Libération de Georges Ibrahim Abdallah : un tournant après 40 ans de détenu politique
Georges Ibrahim Abdallah, ancien chef d’un groupuscule libanais propalestinien, est sur le point d’être libéré après avoir purgé une peine de 40 ans en France. Cette décision judiciaire, bien que saluée par ses proches et partisans, suscite des réactions contrastées au niveau international, notamment en Israël.

Une décision de justice attendue depuis longtemps
La cour d’appel a ordonné jeudi la libération conditionnelle de Georges Ibrahim Abdallah à compter du 25 juillet. À 74 ans et incarcéré depuis 1984, il est l’un des plus anciens détenus de France. La décision stipule qu’il doit quitter le territoire français et ne pas y revenir, comme l’a précisé une source judiciaire à la fin d’une audience non publique.

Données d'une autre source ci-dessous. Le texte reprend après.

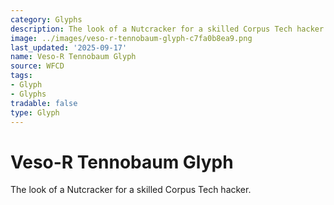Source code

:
 ```yaml
---
category: Glyphs
description: The look of a Nutcracker for a skilled Corpus Tech hacker.
image: ../images/veso-r-tennobaum-glyph-c7fa0b8ea9.png
last_updated: '2025-09-17'
name: Veso-R Tennobaum Glyph
source: WFCD
tags:
- Glyph
- Glyphs
tradable: false
type: Glyph
---
```


# Veso-R Tennobaum Glyph

The look of a Nutcracker for a skilled Corpus Tech hacker.

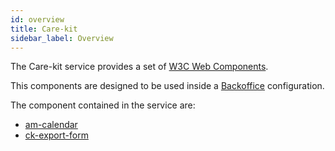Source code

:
 ```yaml
---
id: overview
title: Care-kit
sidebar_label: Overview
---
```

The Care-kit service provides a set of [W3C Web Components](https://www.w3.org/TR/components-intro/).

This components are designed to be used inside a [Backoffice](../../business_suite/backoffice/overview) configuration. 

The component contained in the service are:

- [am-calendar](components/am-calendar.md)
- [ck-export-form](components/ck-form-export.md)
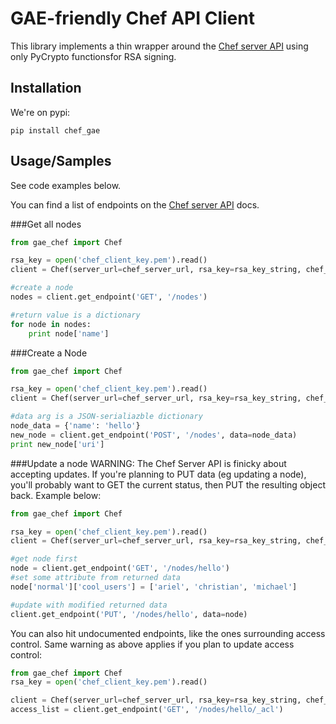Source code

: # GAE-friendly Chef API Client

This library implements a thin wrapper around the [Chef server API](https://docs.chef.io/api_chef_server.html) using only PyCrypto functionsfor RSA signing.

## Installation
We're on pypi:
```
pip install chef_gae
```
## Usage/Samples
See code examples below.

You can find a list of endpoints on the [Chef server API](https://docs.chef.io/api_chef_server.html) docs.

###Get all nodes
```python
from gae_chef import Chef

rsa_key = open('chef_client_key.pem').read()
client = Chef(server_url=chef_server_url, rsa_key=rsa_key_string, chef_username=chef_username, org_name=your_org_name)

#create a node
nodes = client.get_endpoint('GET', '/nodes')

#return value is a dictionary
for node in nodes:
    print node['name']
```

###Create a Node
```python
from gae_chef import Chef

rsa_key = open('chef_client_key.pem').read()
client = Chef(server_url=chef_server_url, rsa_key=rsa_key_string, chef_username=chef_username, org_name=your_org_name)

#data arg is a JSON-serialiazble dictionary
node_data = {'name': 'hello'}
new_node = client.get_endpoint('POST', '/nodes', data=node_data)
print new_node['uri']
```

###Update a node
WARNING: The Chef Server API is finicky about accepting updates. If you're planning to PUT data (eg updating a node), you'll probably want to GET the current status, then PUT the resulting object back. Example below:
```python
from gae_chef import Chef

rsa_key = open('chef_client_key.pem').read()
client = Chef(server_url=chef_server_url, rsa_key=rsa_key_string, chef_username=chef_username, org_name=your_org_name)

#get node first
node = client.get_endpoint('GET', '/nodes/hello')
#set some attribute from returned data
node['normal']['cool_users'] = ['ariel', 'christian', 'michael']

#update with modified returned data
client.get_endpoint('PUT', '/nodes/hello', data=node)
```

You can also hit undocumented endpoints, like the ones surrounding access control. Same warning as above applies if you plan to update access control:
```python
from gae_chef import Chef
rsa_key = open('chef_client_key.pem').read()

client = Chef(server_url=chef_server_url, rsa_key=rsa_key_string, chef_username=chef_username, org_name=your_org_name)
access_list = client.get_endpoint('GET', '/nodes/hello/_acl')
```
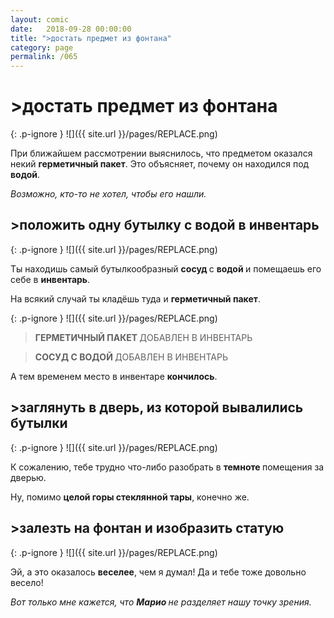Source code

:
 ```yaml
---
layout: comic
date:   2018-09-28 00:00:00 
title: ">достать предмет из фонтана"
category: page
permalink: /065
---
```

# >достать предмет из фонтана

{: .p-ignore }
![]({{ site.url }}/pages/REPLACE.png)

При ближайшем рассмотрении выяснилось, что предметом оказался некий <strong>герметичный пакет</strong>. Это объясняет, почему он находился под <strong>водой</strong>.

<em>Возможно, кто-то не хотел, чтобы его нашли.</em>

## >положить одну бутылку с водой в инвентарь

{: .p-ignore }
![]({{ site.url }}/pages/REPLACE.png)

Ты находишь самый бутылкообразный <strong>сосуд </strong>с <strong>водой </strong>и помещаешь его себе в <strong>инвентарь</strong>.

На всякий случай ты кладёшь туда и <strong>герметичный пакет</strong>.

{: .p-ignore }
![]({{ site.url }}/pages/REPLACE.png)

<blockquote><strong>ГЕРМЕТИЧНЫЙ ПАКЕТ </strong>ДОБАВЛЕН В ИНВЕНТАРЬ</blockquote>

<blockquote><strong>СОСУД С ВОДОЙ </strong>ДОБАВЛЕН В ИНВЕНТАРЬ</blockquote>

А тем временем место в инвентаре <strong>кончилось</strong>.

## >заглянуть в дверь, из которой вывалились бутылки

{: .p-ignore }
![]({{ site.url }}/pages/REPLACE.png)

К сожалению, тебе трудно что-либо разобрать в <strong>темноте </strong>помещения за дверью.

Ну, помимо <strong>целой горы стеклянной тары</strong>, конечно же.

## >залезть на фонтан и изобразить статую

{: .p-ignore }
![]({{ site.url }}/pages/REPLACE.png)

Эй, а это оказалось <strong>веселее</strong>, чем я думал! Да и тебе тоже довольно весело!

<em>Вот только мне кажется, что <strong>Марио </strong>не разделяет нашу точку зрения.</em>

Abdallah n’était pas présent lors du verdict. Néanmoins, dans un entretien avec une députée LFI (gauche radicale), il a déclaré : « S’ils ont accepté de me libérer, c’est grâce à cette mobilisation qui est ascendante ». Il considère que le temps passé derrière les barreaux perd son importance face à ce qu’il perçoit comme un lien fort entre la lutte des prisonniers politiques et celle des militants libres.
Son avocat Me Jean-Louis Chalanset a exprimé sa satisfaction : « C’est à la fois une victoire judiciaire et un scandale politique qu’il ne soit pas sorti plus tôt ».
Réactions variées aux conséquences internationales
Israël a réagi en regrettant la décision judiciaire. Dans un communiqué transmis par l’ambassade israélienne en France, on peut lire : « De tels terroristes, ennemis du monde libre, devraient passer leur vie en prison ». Ce contexte témoigne des pressions politiques pesant sur le dossier depuis des décennies.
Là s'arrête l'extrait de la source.